### [EXERCISE DIRECTIONS]
Copy each line containing the word "secret" from the records that follow, please.
─── DATA PROVIDED
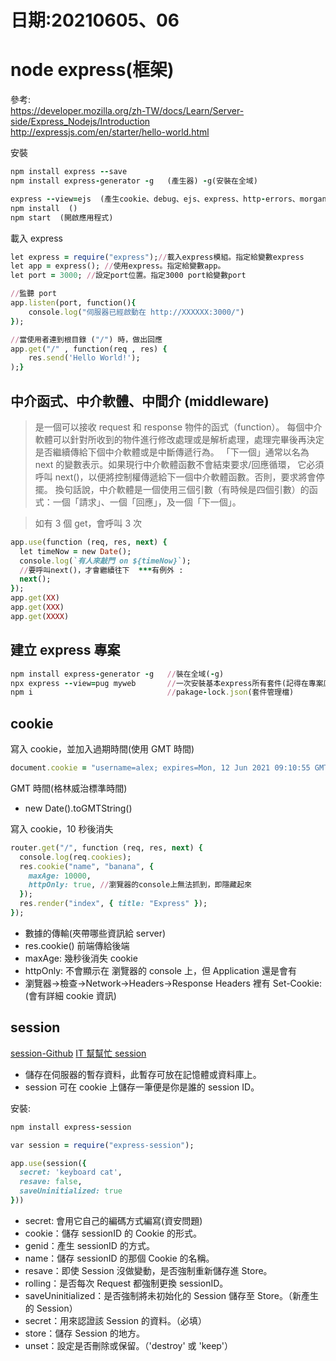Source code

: # 日期:20210605、06

# node express(框架)

參考: <br>
https://developer.mozilla.org/zh-TW/docs/Learn/Server-side/Express_Nodejs/Introduction<br>
http://expressjs.com/en/starter/hello-world.html

安裝

```ruby
npm install express --save
npm install express-generator -g   (產生器) -g(安裝在全域)

express --view=ejs  (產生cookie、debug、ejs、express、http-errors、morgan這6個套件)
npm install  ()
npm start  (開啟應用程式)
```

載入 express

```ruby
let express = require("express");//載入express模組。指定給變數express
let app = express(); //使用express。指定給變數app。
let port = 3000; //設定port位置。指定3000 port給變數port

//監聽 port
app.listen(port, function(){
    console.log("伺服器已經啟動在 http://XXXXXX:3000/")
});

//當使用者連到根目錄 ("/") 時，做出回應
app.get("/" , function(req , res) {
    res.send('Hello World!');
);}
```

## 中介函式、中介軟體、中間介 (middleware)

> 是一個可以接收 request 和 response 物件的函式（function）。
> 每個中介軟體可以針對所收到的物件進行修改處理或是解析處理，處理完畢後再決定是否繼續傳給下個中介軟體或是中斷傳遞行為。
> 「下一個」通常以名為 next 的變數表示。如果現行中介軟體函數不會結束要求/回應循環，
> 它必須呼叫 next()，以便將控制權傳遞給下一個中介軟體函數。否則，要求將會停擺。
> 換句話說，中介軟體是一個使用三個引數（有時候是四個引數）的函式：一個「請求」、一個「回應」，及一個「下一個」。

> 如有 3 個 get，會呼叫 3 次

```ruby
app.use(function (req, res, next) {
  let timeNow = new Date();
  console.log(`有人來敲門 on ${timeNow}`);
  //要呼叫next()，才會繼續往下  ***有例外 :
  next();
});
app.get(XX)
app.get(XXX)
app.get(XXXX)
```

## 建立 express 專案

```ruby
npm install express-generator -g   //裝在全域(-g)
npx express --view=pug myweb       //一次安裝基本express所有套件(記得在專案底下環境執行)  也可以裝在全域
npm i                              //pakage-lock.json(套件管理檔)
```

## cookie

寫入 cookie，並加入過期時間(使用 GMT 時間)

```ruby
document.cookie = "username=alex; expires=Mon, 12 Jun 2021 09:10:55 GMT; path/"
```

GMT 時間(格林威治標準時間)

- new Date().toGMTString()

寫入 cookie，10 秒後消失

```ruby
router.get("/", function (req, res, next) {
  console.log(req.cookies);
  res.cookie("name", "banana", {
    maxAge: 10000,
    httpOnly: true, //瀏覽器的console上無法抓到，即隱藏起來
  });
  res.render("index", { title: "Express" });
});
```

- 數據的傳輸(夾帶哪些資訊給 server)
- res.cookie() 前端傳給後端
- maxAge: 幾秒後消失 cookie
- httpOnly: 不會顯示在 瀏覽器的 console 上，但 Application 還是會有
- 瀏覽器->檢查->Network->Headers->Response Headers 裡有 Set-Cookie: (會有詳細 cookie 資訊)

## session

[session-Github](https://github.com/expressjs/session)
[IT 幫幫忙 session](https://ithelp.ithome.com.tw/articles/10228375)

- 儲存在伺服器的暫存資料，此暫存可放在記憶體或資料庫上。
- session 可在 cookie 上儲存一筆便是你是誰的 session ID。

安裝:

```ruby
npm install express-session
```

```ruby
var session = require("express-session");

app.use(session({
  secret: 'keyboard cat',
  resave: false,
  saveUninitialized: true
}))
```

- secret: 會用它自己的編碼方式編寫(資安問題)
- cookie：儲存 sessionID 的 Cookie 的形式。
- genid：產生 sessionID 的方式。
- name：儲存 sessionID 的那個 Cookie 的名稱。
- resave：即使 Session 沒做變動，是否強制重新儲存進 Store。
- rolling：是否每次 Request 都強制更換 sessionID。
- saveUninitialized：是否強制將未初始化的 Session 儲存至 Store。（新產生的 Session）
- secret：用來認證該 Session 的資料。（必填）
- store：儲存 Session 的地方。
- unset：設定是否刪除或保留。（'destroy' 或 'keep'）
──────
### [RESULT BELOW]
  secret: 'keyboard cat',
- secret: 會用它自己的編碼方式編寫(資安問題)
- secret：用來認證該 Session 的資料。（必填）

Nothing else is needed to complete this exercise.